In the Fall of 1972, WRCR found itself in conflict with the college administration over an arrangement in which station staffers worked as news stringers for Rockford radio station WROK. In exchange for the student reporters, WROK provided WRCR with training and the ABC Contemporary Radio Network feed. The dispute arose when News Director John Bacevicius told the college director of Public Relations Howard Nadel that he and Jerry Mayer were working on a story on student discontent that would be aired on WROK. Nadel maintained that providing the story to an outside organization violated college regulations. He said WRCR should not have made an alliance with an off-campus organization without going through college channels that would need to be approved by the Trustees. An accommodation was reached whereby WRCR staffers would act as individuals in dealing with WROK.

WRCR began the 1972-73 academic year on Orientation Sunday, September 10, 1972. During the summer the station's Revox tape machine was stolen. The loss was estimated at $800, but it also meant that the OSCAR automation system would not function. WRCR continued its news efforts supplemented by the ABC network. Newscasts were heard each weekday at 7:30 and 8:30 in the morning and 7 and 10 in the evening. Broadcast hours were from 7 to 9 in the morning and from 6 in the evening until 1am. Weekends the station was on from 7pm to 3am.

The WRCR news department covered the 1972 presidential election from Forrest Cool lounge on November 7, 1972, anchored by John Bacevicius. A panel of Republicans and Democrats was on hand to provide perspective.

In April of 1973 Jerry Mayer was chosen General Manager for the 1973-74 school year.

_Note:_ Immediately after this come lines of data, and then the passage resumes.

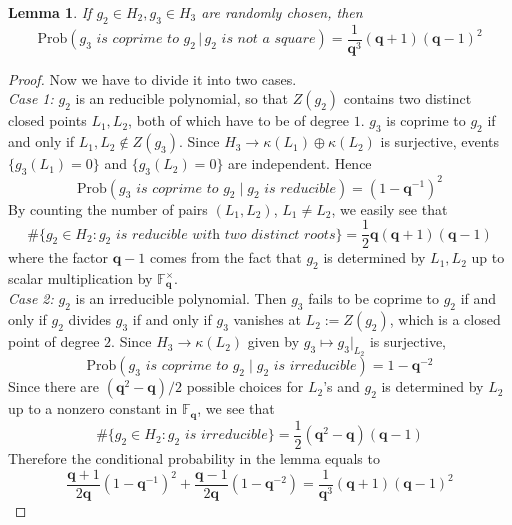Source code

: \documentclass[12pt]{article}
\theoremstyle{plain}
\newtheorem{lemma}[equation]{Lemma}
\theoremstyle{definition}
\newcommand{\IF}{\mathbb{F}}
\newcommand{\<}{\langle}
\renewcommand{\>}{\rangle}
\newcommand{\Prob}{\mathrm{Prob}}
\begin{document}
\begin{lemma}
\label{nonsquare} 
If $g_2 \in H_2, g_3 \in H_3$ are randomly chosen, then 
$$ \Prob(g_3 \textit{ is coprime to } g_2 \, | \, g_2 \textit{ is not a square}) = \frac{1}{\pmb{q}^3}(\pmb{q} + 1)(\pmb{q} - 1)^2 $$ 
\end{lemma}
\begin{proof}
Now we have to divide it into two cases. \\
\textit{Case 1:} $g_2$ is an reducible polynomial, so that $Z(g_2)$ contains two distinct closed points $L_1, L_2$, both of which have to be of degree $1$. $g_3$ is coprime to $g_2$ if and only if $L_1, L_2 \not\in Z(g_3)$. Since $H_3 \to \kappa(L_1) \oplus \kappa(L_2)$ is surjective, events $\{ g_3(L_1) = 0\} $ and $\{ g_3(L_2) = 0 \}$ are independent. Hence
$$\Prob(g_3 \textit{ is coprime to }g_2 \mid g_2 \textit{ is reducible}) = (1 - \pmb{q}^{-1})^2 $$ By counting the number of pairs $(L_1, L_2)$, $L_1 \neq L_2$, we easily see that 
$$ \# \{ g_2 \in H_2 : g_2 \textit{ is reducible with two distinct roots} \} = \frac{1}{2}\pmb{q}(\pmb{q} + 1)(\pmb{q} - 1)$$
where the factor $\pmb{q} - 1$ comes from the fact that $g_2$ is determined by $L_1, L_2$ up to scalar multiplication by $\IF_{\pmb{q}}^\times$. \\
\textit{Case 2:} $g_2$ is an irreducible polynomial. Then $g_3$ fails to be coprime to $g_2$ if and only if $g_2$ divides $g_3$ if and only if $g_3$ vanishes at $L_2:= Z(g_2)$, which is a closed point of degree $2$. Since $H_3 \to \kappa(L_2)$ given by $g_3 \mapsto g_3|_{L_2}$ is surjective, 
$$\Prob(g_3 \textit{ is coprime to }g_2 \mid g_2 \textit{ is irreducible}) = 1 - \pmb{q}^{-2} $$
Since there are $(\pmb{q}^2 - \pmb{q})/2$ possible choices for $L_2$'s and $g_2$ is determined by $L_2$ up to a nonzero constant in $\IF_{\pmb{q}}$, we see that 
$$ \# \{ g_2 \in H_2 : g_2 \textit{ is irreducible} \} = \frac{1}{2}(\pmb{q}^2 - \pmb{q})(\pmb{q} - 1)$$ 
Therefore the conditional probability in the lemma equals to 
$$ \frac{\pmb{q} + 1}{2\pmb{q}} (1 - \pmb{q}^{-1})^2 +  \frac{\pmb{q} - 1}{2\pmb{q}} (1 - \pmb{q}^{-2}) =  \frac{1}{\pmb{q}^3}(\pmb{q} + 1)(\pmb{q} - 1)^2 $$
\end{proof}
\end{document}
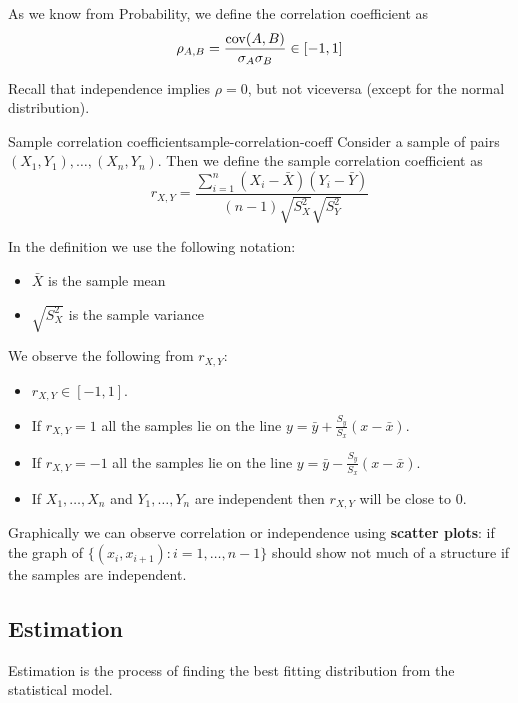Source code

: \documentclass[12pt]{extarticle}
\newcommand{\cov}{{\operatorfont cov}}
\begin{document}
As we know from Probability, we define the correlation coefficient as
\begin{equation}
    \rho_{A,B} = \frac{\cov(A, B)}{\sigma_A \sigma_B} \in [-1, 1]
\end{equation}

Recall that independence implies $\rho = 0$, but not viceversa (except for the normal distribution).

\begin{definition}{Sample correlation coefficient}{sample-correlation-coeff}
    Consider a sample of pairs $(X_1, Y_1), \dots, (X_n, Y_n)$.
    Then we define the sample correlation coefficient as
    \begin{equation}
        r_{X, Y} = \frac{\sum^n_{i = 1} (X_i - \bar{X})(Y_i - \bar{Y})}{(n-1)\sqrt{S^2_X} \sqrt{S^2_Y}}
    \end{equation}
\end{definition}

In the definition we use the following notation:
\begin{itemize}
    \item $\bar X$ is the sample mean
    \item $\sqrt{S^2_X}$ is the sample variance
\end{itemize}

We observe the following from $r_{X, Y}$:
\begin{itemize}
    \item $r_{X, Y} \in [-1, 1]$.
    \item If $r_{X, Y} = 1$ all the samples lie on the line $y = \bar y + \frac{S_y}{S_x}(x-\bar x)$.
    \item If $r_{X, Y} = -1$ all the samples lie on the line $y = \bar y - \frac{S_y}{S_x}(x-\bar x)$.
    \item If $X_1, \dots, X_n$ and $Y_1, \dots, Y_n$ are independent then $r_{X, Y}$ will be close to $0$.
\end{itemize}

Graphically we can observe correlation or independence using \textbf{scatter plots}: if the graph of $\{ (x_i, x_{i+1}) : i = 1, \dots, n-1 \}$ should show not much of a structure if the samples are independent.

\subsection{Estimation}

Estimation is the process of finding the best fitting distribution from the statistical model.
\end{document}
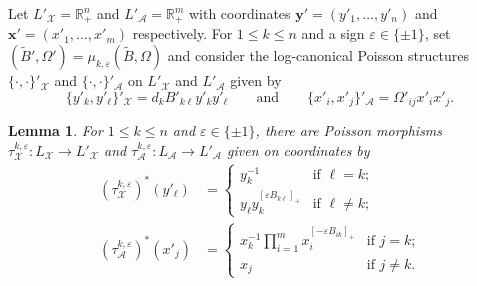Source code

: \documentclass{amsart}
\newtheorem{lemma}[theorem]{Lemma}
\numberwithin{equation}{section}
\newcommand{\bfx}{\mathbf{x}}
\newcommand{\bfy}{\mathbf{y}}
\newcommand{\cA}{\mathcal{A}}
\newcommand{\cX}{\mathcal{X}}
\newcommand{\RR}{\mathbb{R}}
\begin{document}
Let $L'_\cX=\RR_+^n$ and $L'_\cA=\RR_+^m$ with coordinates $\bfy'=(y'_1,\ldots,y'_n)$ and $\bfx'=(x'_1,\ldots,x'_m)$ respectively.
For $1\le k\le n$ and a sign $\varepsilon\in\{\pm1\}$, set $(\tilde B',\Omega')=\mu_{k,\varepsilon}(\tilde B,\Omega)$ and consider the log-canonical Poisson structures $\{\cdot,\cdot\}'_\cX$ and $\{\cdot,\cdot\}'_\cA$ on $L'_\cX$ and $L'_\cA$ given by
\begin{equation}
  \label{eq:brackets}
  \{y'_k,y'_\ell\}'_\cX=d_kB'_{k\ell}y'_ky'_\ell\qquad\text{and}\qquad\{x'_i,x'_j\}'_\cA=\Omega'_{ij}x'_ix'_j.
\end{equation}
\begin{lemma}
  \label{le:tropical cluster transformations}
  For $1\le k\le n$ and $\varepsilon\in\{\pm1\}$, there are Poisson morphisms $\tau_\cX^{k,\varepsilon}:L_\cX\to L'_\cX$ and $\tau_\cA^{k,\varepsilon}:L_\cA\to L'_\cA$ given on coordinates by
  \begin{align}
    \label{eq:tropical X transformation}
    (\tau_\cX^{k,\varepsilon})^*(y'_\ell)
    &=\begin{cases} 
      y_k^{-1} & \text{if $\ell=k$;}\\ 
      y_\ell y_k^{[\varepsilon B_{k\ell}]_+} & \text{if $\ell\ne k$;}
    \end{cases}\\
    \label{eq:tropical A transformation}
    (\tau_\cA^{k,\varepsilon})^*(x'_j)
    &=\begin{cases} 
      x_k^{-1}\prod\limits_{i=1}^m x_i^{[-\varepsilon B_{ik}]_+} & \text{if $j=k$;}\\
      x_j & \text{if $j\ne k$.}
    \end{cases}
  \end{align}
\end{lemma}
\end{document}
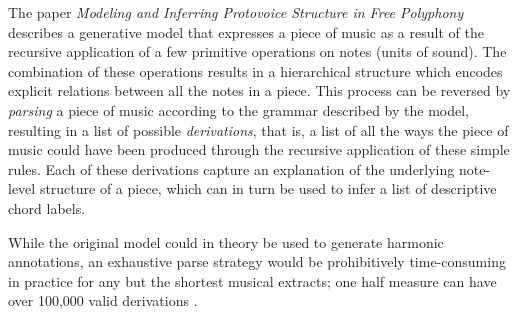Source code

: \documentclass[12pt,a4paper,twoside,openright]{report}
\theoremstyle{definition}
\begin{document}
The paper \textit{Modeling and Inferring Protovoice Structure in Free Polyphony} describes a generative model that expresses a piece of music as a result of the recursive application of a few primitive operations on notes (units of sound). 
The combination of these operations results in a hierarchical structure which encodes explicit relations between all the notes in a piece. 
This process can be reversed by \textit{parsing} a piece of music according to the grammar described by the model, resulting in a list of possible \textit{derivations}, that is, a list of all the ways the piece of music could have been produced through the recursive application of these simple rules. 
Each of these derivations capture an explanation of the underlying note-level structure of a piece, which can in turn be used to infer a list of descriptive chord labels.




While the original model could in theory be used to generate harmonic annotations, an exhaustive parse strategy would be prohibitively time-consuming in practice for any but the shortest musical extracts; one half measure can have over 100,000 valid derivations \cite{finkensiepStructureFreePolyphony2023}. 

\end{document}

The "National Lampoon Radio Hour" was added to WRCR's programming in the Fall of 1973.

The history of WRCR becomes more sketchy in the middle 1970s, as few newspaper articles have turned up. The Collegian folded and became the Forge in the Fall of 1974. Some WRCR alumni feel that the strong news operation at the radio station hurt the newspaper.

WRCR began the 1978-79 academic year on October 1 with Steve Bahr. The announced schedule had programming at mealtimes as well as afternoon and evening shows. In December of 1978 GM Bill Hille and adviser Ralph Cohen announced a proposal for WRCR to broadcast over the air as a low-power AM station covering just the campus. The administration was opposed to an FM station, saying it would put the college in competition with commercial FM stations in Rockford. The reason for seeking a low-power AM station was to overcome the hum caused by carrier current broadcasting.